I speak about Ms. Rita's magic often in my workshops and keynotes, and here's an excerpt from a talk I gave in New Orleans several years ago for the International Literacy Association's annual conference (Ms. Rita discussion starts around the 2:30 mark).
Just want the gist? It's the fundamentals we've been talking about this whole series:
- Be credible. Care about students. Know how to teach them. Be passionate about what and why you're teaching.
- Create the conditions for success. Clear instruction. High challenge. High support. Normalize difficulty.
- Be right there with them. Beside them, amongst them, in front of them, behind them. You're the teacher, the coach, the guide, the guru. Don't feel that confident yet? Keep your head down, keep asking questions, keep doing the work, keep your focus. It's our job to know how learning works and how to increase it's effectiveness. That's a good — and a hard — job.
Do you want students to improve their mile time in Phys Ed? Show them how to walk: arms, legs, back, breathing. And then walk with them, warmly yet firmly accepting nothing less than walking.
Do you want students to write every day in your class? Show them how to complete a written warm-up: where to write it, how to come up with ideas, how to overcome the inner editor, etc. And then walk around coaching them, warmly yet firmly accepting nothing less than an attempt.
Do you want students to listen to each other during discussions? Show them what to do with their bodies, their hands, their minds. Make listening explicit. And then require it by asking them to paraphrase before they speak in the next discussion. (And give them tools for knowing how to do that.)

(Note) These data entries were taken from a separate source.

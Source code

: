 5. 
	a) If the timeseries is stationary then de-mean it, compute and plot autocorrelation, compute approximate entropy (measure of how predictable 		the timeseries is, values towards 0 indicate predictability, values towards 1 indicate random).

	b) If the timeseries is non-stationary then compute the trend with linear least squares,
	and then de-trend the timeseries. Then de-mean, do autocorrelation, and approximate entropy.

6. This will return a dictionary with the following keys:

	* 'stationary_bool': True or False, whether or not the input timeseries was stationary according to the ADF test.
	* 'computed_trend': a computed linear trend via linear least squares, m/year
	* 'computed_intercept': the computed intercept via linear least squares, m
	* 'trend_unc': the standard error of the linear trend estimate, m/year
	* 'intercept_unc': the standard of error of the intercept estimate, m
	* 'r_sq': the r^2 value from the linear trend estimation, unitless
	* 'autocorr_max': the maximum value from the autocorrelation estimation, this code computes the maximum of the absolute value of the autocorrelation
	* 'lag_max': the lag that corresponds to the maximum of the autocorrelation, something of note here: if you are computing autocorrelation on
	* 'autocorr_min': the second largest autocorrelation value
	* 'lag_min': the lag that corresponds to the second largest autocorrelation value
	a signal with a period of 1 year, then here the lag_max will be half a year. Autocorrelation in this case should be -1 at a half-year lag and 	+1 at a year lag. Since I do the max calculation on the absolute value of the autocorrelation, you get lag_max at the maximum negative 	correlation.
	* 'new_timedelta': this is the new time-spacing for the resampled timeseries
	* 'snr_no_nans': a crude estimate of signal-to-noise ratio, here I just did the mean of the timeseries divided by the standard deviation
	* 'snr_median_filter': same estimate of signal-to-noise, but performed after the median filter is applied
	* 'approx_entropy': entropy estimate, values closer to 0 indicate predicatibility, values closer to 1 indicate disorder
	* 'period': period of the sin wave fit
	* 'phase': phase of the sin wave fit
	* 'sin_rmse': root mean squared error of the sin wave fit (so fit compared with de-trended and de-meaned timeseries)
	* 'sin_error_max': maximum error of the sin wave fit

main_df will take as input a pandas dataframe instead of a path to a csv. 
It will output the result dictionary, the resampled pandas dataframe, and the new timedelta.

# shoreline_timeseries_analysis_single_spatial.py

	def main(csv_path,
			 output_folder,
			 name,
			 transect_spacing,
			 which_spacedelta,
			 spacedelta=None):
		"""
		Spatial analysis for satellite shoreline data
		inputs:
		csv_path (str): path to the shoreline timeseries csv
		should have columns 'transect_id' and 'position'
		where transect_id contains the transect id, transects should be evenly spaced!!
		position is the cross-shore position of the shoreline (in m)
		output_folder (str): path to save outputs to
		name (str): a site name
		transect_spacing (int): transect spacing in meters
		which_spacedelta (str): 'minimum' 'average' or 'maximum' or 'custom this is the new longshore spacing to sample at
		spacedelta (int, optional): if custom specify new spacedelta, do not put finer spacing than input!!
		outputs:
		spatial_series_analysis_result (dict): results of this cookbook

These have helped me a lot.
This series of articles has been a labor of love, and I hope it helps a lot of teachers create “more learning, less stress” — in their classrooms, in themselves.
Much love. Please share these articles generously. Encourage folks to subscribe to the blog and the videos.
Your sharing makes my creating possible!
Much love, colleague,
DSJR
The Footnotes
- As we discussed in this article, beliefs are knowledge held in the will — meaning they are not necessarily things that we think about or articulate.